Thoughts about adding methods to the Standard Library and binary compatibility

Maintaining binary compatibility is an important aspect of evolving libraries, especially those libraries that other libraries depend on. Why is it important? Because it’s not an uncommon situation when every library brings a different version of the same common dependency to the classpath. This situation is known as [JAR hell] (Java Classloader - Wikipedia).

Contemporary build systems such as Maven or Gradle tend to solve the JAR hell problem by only allowing a single version of the same artifact to get to the classpath. But now you have to decide which version it should be to satisfy all the dependencies. If the library maintains the property of being binary backward compatible, you can safely choose the latest version and have it all sorted out.

Kotlin Standard Library is one of the libraries used ubiquitously as a dependency of Kotlin applications and libraries.
Therefore, we have composed a list of rules describing what can be changed in a library without breaking binary compatibility and a tool binary-compatibility-validator which validates that the library changes adhere to these rules.

One of the changes that is safe from the binary compatibility standpoint is adding a non-abstract method to an existing class. But while it’s safe when a single latest version of the library is kept in the classpath, it can bite hard when there are several versions of the library available. Code that depends on the new version of the library and expects the new method being available can get the class loaded from the old version instead without the method required. A NoSuchMethodError is a common symptom of this situation.
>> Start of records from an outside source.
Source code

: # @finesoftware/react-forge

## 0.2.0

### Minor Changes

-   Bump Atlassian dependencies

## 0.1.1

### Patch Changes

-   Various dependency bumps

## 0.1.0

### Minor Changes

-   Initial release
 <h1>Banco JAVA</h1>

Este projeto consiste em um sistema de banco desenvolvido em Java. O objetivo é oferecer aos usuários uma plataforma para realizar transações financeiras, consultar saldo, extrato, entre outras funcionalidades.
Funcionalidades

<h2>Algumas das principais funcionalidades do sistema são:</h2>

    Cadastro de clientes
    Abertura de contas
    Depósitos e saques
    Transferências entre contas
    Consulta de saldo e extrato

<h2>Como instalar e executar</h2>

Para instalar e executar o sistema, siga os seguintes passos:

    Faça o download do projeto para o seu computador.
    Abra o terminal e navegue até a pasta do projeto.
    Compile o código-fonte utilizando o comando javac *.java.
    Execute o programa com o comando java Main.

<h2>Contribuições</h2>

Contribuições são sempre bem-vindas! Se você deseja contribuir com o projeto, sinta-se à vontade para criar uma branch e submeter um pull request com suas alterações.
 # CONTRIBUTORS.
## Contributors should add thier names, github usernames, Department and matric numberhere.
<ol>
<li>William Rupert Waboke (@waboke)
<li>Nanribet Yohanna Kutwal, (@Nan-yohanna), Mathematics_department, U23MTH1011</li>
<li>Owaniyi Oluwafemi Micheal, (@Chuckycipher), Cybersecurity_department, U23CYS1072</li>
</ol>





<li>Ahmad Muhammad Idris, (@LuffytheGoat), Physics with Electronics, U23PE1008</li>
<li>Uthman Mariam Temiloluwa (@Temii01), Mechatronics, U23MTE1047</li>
Our original plan was to do our best not to add methods to the existing classes in the Standard Library and then we could live even in the situation of JAR hell. You’d ask then how are we going to add new top-level and extension functions, because they are exactly the new methods in the existing classes? Well, we were going to add these functions to new files so that every new file would be compiled into a new class. That would result in the same experience while consuming those functions from Kotlin, and quite worse experience with Java, as one would have to deal with rather artificial class file names like say Collections12Kt, where ‘12’ stands for Kotlin 1.2 — the version of Kotlin when that file was introduced.

However it appeared that NoSuchMethodError when calling public API is not the worst thing that can happen in JAR hell. When a class can be loaded from an arbitrary artifact version, changes in a private part of API are no longer safe. Imagine we have used new private method in an internal class to implement new public API. Now when the old class version is loaded we’re again missing that method. A more subtle problem can appear when the method is still in place, but its contract is changed.

Therefore in the situation with multiple versions of the library available, all its private API becomes effectively public from the standpoint of binary compatibility, and now we would have to consider not only binary compatibility between the library and other libraries depending on it, but also the compatibility between parts of the library itself.

That’s why we have decided to abandon this plan, and introduce new methods in existing classes without hesitation. If you have any considerations why we shouldn’t do it this way, feel free to share them.